## Exercise directions
The records that follow are to be transcribed in full, leaving out each picture.

## Input for this task

· · · · · · ·

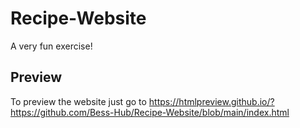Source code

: # Recipe-Website
A very fun exercise!

## Preview
To preview the website just go to https://htmlpreview.github.io/?https://github.com/Bess-Hub/Recipe-Website/blob/main/index.html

· · · · · · ·

## Task solution
Source code

: # Recipe-Website
A very fun exercise!

## Preview
To preview the website just go to https://htmlpreview.github.io/?https://github.com/Bess-Hub/Recipe-Website/blob/main/index.html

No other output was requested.